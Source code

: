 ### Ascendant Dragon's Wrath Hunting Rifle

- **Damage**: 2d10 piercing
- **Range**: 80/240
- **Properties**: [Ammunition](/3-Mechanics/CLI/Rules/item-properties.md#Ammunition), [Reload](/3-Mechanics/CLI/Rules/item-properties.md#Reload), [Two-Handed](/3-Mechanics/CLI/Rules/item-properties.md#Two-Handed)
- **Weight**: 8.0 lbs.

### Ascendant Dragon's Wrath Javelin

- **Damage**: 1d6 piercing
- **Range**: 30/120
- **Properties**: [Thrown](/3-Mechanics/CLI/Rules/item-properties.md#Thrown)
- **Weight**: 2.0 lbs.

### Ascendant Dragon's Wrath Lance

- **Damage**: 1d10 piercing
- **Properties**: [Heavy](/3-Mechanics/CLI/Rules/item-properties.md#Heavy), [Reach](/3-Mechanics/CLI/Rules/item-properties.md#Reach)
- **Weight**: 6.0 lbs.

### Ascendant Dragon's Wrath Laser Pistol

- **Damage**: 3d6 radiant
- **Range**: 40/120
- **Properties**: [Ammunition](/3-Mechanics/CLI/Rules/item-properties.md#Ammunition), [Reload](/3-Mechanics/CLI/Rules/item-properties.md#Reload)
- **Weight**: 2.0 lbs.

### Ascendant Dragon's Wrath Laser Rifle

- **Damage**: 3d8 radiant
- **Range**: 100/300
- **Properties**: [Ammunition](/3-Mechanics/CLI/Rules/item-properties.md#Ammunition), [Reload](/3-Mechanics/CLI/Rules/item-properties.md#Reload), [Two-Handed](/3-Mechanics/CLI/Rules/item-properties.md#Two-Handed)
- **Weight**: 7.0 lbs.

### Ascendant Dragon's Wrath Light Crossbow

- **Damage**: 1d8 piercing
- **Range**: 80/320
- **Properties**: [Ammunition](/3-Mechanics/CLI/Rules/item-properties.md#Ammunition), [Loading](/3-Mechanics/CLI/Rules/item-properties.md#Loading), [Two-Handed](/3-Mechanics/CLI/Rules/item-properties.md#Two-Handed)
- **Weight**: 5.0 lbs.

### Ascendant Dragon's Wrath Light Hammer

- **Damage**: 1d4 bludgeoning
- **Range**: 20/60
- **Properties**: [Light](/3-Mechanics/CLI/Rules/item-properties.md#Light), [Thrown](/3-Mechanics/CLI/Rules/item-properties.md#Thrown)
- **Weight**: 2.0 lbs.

__ASSIGNED TASK__.
Output only the number of lines in the listing that contain the string "Range".

__RESULT FOR THIS TASK__.
6